(Available data)

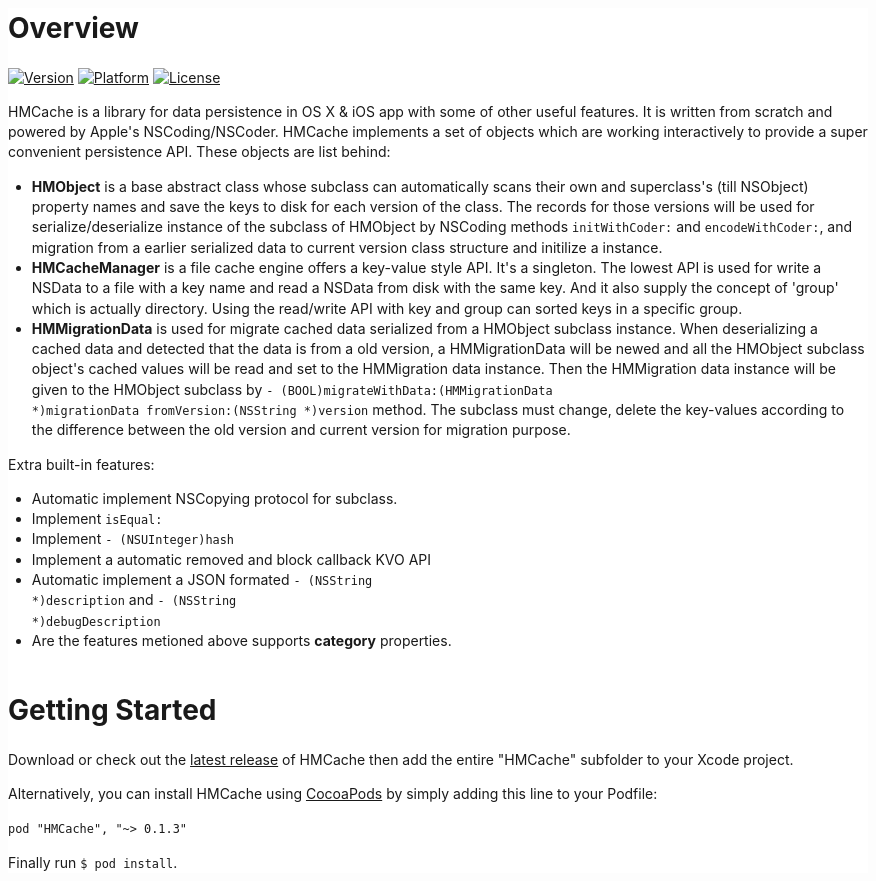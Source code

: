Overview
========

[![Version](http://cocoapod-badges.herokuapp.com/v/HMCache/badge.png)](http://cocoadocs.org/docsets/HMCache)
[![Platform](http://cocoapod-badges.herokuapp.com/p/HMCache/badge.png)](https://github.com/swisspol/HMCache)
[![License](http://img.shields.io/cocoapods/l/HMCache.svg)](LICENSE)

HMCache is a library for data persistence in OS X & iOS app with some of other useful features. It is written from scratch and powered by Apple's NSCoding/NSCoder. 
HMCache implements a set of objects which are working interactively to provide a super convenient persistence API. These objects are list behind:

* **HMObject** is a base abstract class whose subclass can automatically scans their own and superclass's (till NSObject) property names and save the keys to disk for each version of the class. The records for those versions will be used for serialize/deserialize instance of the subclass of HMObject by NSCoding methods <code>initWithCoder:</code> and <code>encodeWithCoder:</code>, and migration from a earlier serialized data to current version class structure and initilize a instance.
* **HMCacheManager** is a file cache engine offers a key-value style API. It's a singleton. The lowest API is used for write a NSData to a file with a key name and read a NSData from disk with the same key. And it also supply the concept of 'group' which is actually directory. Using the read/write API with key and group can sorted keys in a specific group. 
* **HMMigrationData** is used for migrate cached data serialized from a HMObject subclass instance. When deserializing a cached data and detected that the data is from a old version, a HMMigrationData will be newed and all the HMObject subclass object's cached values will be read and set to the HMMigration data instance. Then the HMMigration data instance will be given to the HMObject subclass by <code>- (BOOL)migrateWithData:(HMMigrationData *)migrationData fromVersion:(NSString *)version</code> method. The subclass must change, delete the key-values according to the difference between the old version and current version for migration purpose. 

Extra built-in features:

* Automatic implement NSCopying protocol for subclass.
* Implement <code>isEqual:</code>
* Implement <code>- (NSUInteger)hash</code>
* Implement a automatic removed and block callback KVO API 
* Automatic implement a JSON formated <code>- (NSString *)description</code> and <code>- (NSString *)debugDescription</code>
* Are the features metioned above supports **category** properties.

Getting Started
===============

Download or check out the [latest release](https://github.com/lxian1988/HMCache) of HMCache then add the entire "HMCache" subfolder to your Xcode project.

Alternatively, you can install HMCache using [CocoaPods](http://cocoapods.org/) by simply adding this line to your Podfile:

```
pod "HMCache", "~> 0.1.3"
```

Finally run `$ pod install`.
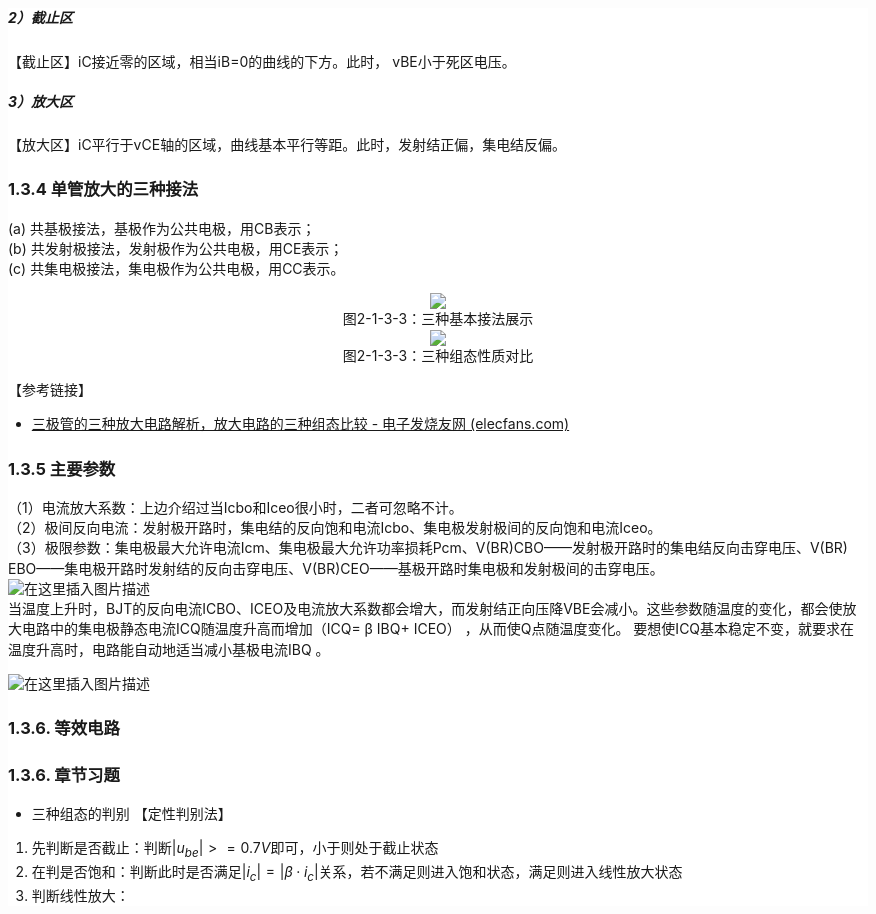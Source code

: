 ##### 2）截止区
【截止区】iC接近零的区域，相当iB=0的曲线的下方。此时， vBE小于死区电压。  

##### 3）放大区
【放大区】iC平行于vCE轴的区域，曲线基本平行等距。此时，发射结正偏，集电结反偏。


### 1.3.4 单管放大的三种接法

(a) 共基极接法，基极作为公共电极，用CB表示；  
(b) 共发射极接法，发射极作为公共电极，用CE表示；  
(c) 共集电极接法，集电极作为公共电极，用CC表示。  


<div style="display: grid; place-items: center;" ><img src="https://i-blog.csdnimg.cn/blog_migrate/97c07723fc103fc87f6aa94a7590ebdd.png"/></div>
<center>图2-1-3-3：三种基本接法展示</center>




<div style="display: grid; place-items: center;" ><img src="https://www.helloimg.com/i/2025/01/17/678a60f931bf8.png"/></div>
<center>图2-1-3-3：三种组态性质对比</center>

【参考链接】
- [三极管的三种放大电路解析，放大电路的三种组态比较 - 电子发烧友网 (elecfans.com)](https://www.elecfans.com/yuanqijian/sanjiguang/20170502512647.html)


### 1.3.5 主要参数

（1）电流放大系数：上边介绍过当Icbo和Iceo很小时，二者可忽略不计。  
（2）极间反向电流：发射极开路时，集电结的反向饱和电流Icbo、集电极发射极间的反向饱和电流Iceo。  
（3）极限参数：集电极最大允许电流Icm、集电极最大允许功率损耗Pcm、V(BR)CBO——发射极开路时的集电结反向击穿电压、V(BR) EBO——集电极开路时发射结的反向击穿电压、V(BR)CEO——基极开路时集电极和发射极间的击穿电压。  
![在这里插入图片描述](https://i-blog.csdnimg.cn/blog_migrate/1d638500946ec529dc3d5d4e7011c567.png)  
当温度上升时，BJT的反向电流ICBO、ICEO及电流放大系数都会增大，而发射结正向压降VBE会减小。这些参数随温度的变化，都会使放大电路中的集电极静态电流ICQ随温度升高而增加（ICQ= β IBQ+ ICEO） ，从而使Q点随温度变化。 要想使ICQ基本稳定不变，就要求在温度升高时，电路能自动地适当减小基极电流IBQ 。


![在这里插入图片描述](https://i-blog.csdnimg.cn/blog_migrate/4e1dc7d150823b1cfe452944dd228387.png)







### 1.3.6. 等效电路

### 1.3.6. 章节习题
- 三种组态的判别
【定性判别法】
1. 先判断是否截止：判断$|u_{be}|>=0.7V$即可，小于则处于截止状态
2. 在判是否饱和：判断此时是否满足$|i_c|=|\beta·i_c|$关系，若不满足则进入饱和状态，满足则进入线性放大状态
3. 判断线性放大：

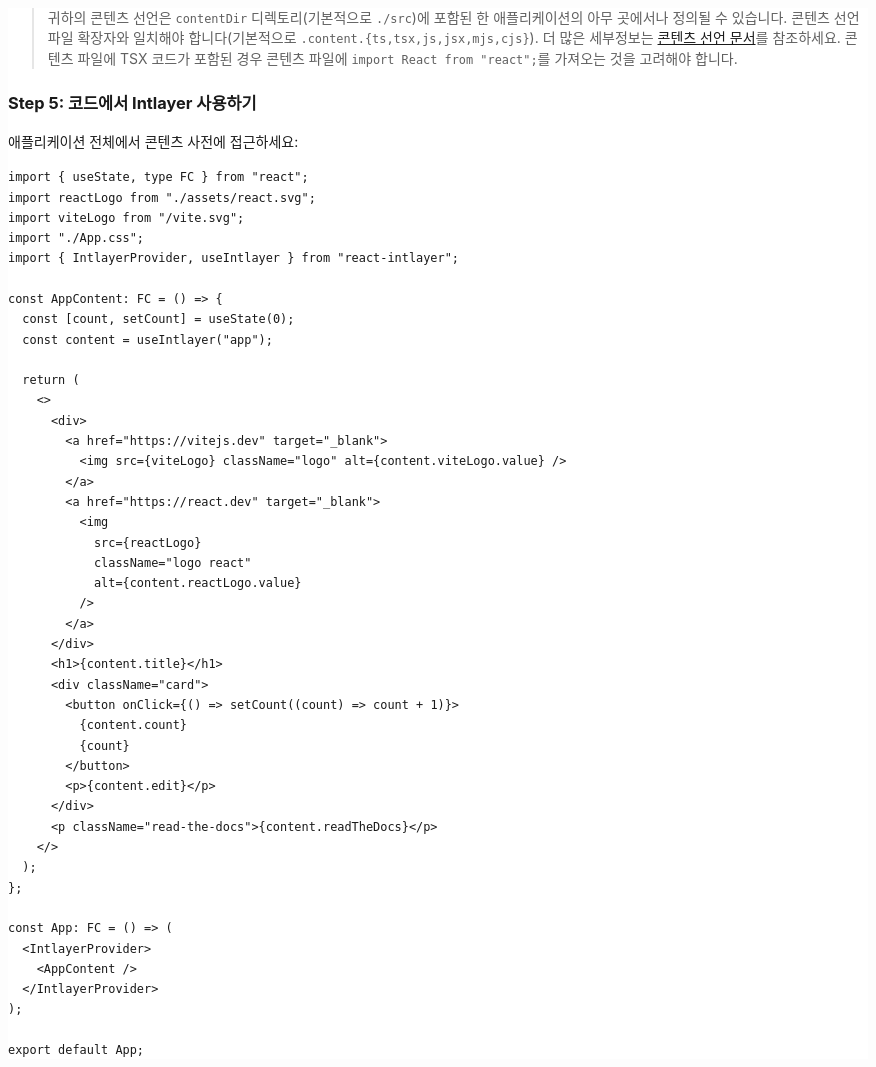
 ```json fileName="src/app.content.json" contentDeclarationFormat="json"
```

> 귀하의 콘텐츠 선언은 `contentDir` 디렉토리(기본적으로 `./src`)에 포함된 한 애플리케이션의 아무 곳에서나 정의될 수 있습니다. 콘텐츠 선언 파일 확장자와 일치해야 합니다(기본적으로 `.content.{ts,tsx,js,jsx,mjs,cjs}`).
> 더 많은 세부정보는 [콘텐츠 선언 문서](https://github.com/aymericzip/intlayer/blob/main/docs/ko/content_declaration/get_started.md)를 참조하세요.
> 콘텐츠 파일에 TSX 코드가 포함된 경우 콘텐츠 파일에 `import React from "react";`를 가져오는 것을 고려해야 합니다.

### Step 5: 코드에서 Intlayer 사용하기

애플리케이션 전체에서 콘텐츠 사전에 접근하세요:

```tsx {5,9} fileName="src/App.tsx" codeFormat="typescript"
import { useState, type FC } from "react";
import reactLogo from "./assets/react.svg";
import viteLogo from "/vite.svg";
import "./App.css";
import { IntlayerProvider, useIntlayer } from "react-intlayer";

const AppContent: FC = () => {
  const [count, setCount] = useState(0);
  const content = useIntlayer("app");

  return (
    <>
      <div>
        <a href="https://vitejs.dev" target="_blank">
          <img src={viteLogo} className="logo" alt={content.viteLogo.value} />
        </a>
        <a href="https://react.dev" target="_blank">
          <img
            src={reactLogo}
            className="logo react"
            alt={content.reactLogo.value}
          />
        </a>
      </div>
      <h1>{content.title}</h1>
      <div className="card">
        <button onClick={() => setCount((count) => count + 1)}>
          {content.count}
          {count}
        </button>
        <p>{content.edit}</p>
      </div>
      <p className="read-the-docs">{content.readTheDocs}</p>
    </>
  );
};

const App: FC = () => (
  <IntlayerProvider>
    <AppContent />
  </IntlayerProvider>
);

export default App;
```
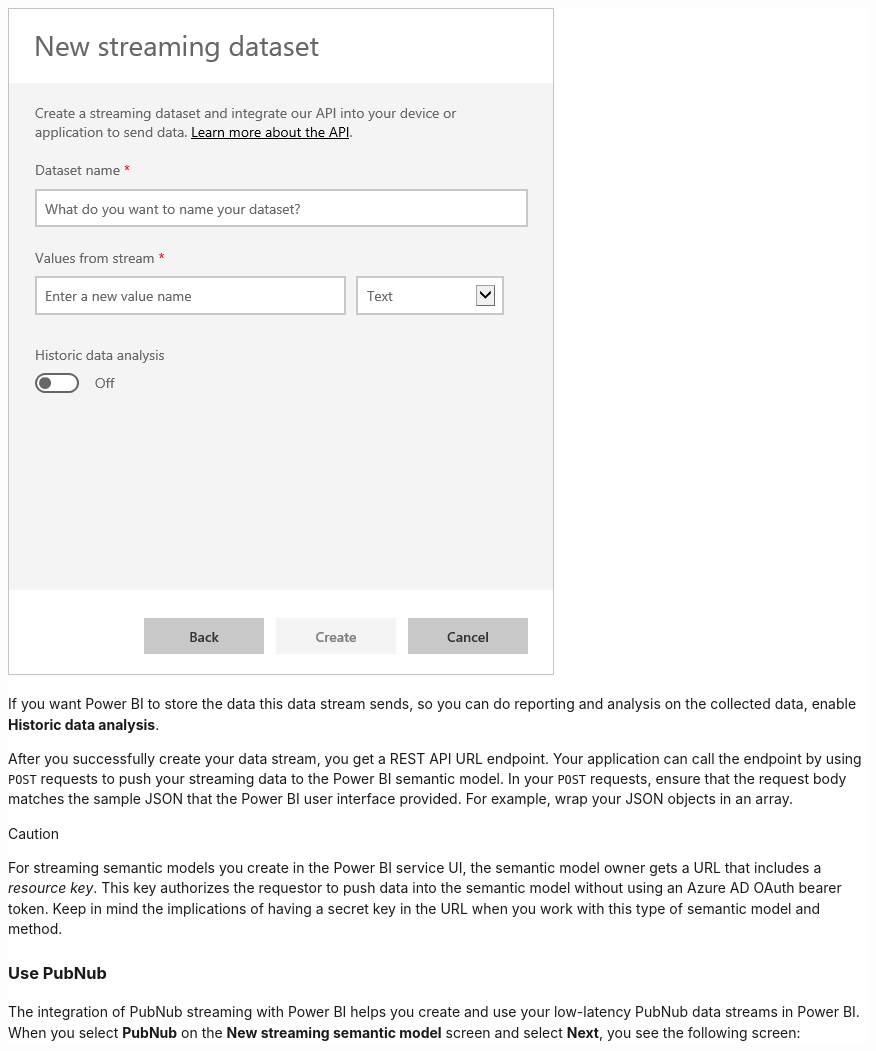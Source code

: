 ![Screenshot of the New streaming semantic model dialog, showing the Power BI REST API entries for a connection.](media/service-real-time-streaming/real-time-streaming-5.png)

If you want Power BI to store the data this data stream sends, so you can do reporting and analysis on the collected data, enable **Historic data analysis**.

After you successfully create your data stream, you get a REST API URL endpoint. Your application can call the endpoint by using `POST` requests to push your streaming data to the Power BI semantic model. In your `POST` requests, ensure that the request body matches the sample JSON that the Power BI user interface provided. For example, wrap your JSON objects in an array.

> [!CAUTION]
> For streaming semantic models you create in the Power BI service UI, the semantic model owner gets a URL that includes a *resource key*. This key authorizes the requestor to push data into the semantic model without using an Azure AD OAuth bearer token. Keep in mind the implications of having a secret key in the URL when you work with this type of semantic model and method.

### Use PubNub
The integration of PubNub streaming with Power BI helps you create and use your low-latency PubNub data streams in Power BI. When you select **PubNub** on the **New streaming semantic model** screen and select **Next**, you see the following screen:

(End Available data)

Action item
The response must contain each line above that holds the string "const".

Output of the exercise
const AppContent: FC = () => {
  const [count, setCount] = useState(0);
  const content = useIntlayer("app");
const App: FC = () => (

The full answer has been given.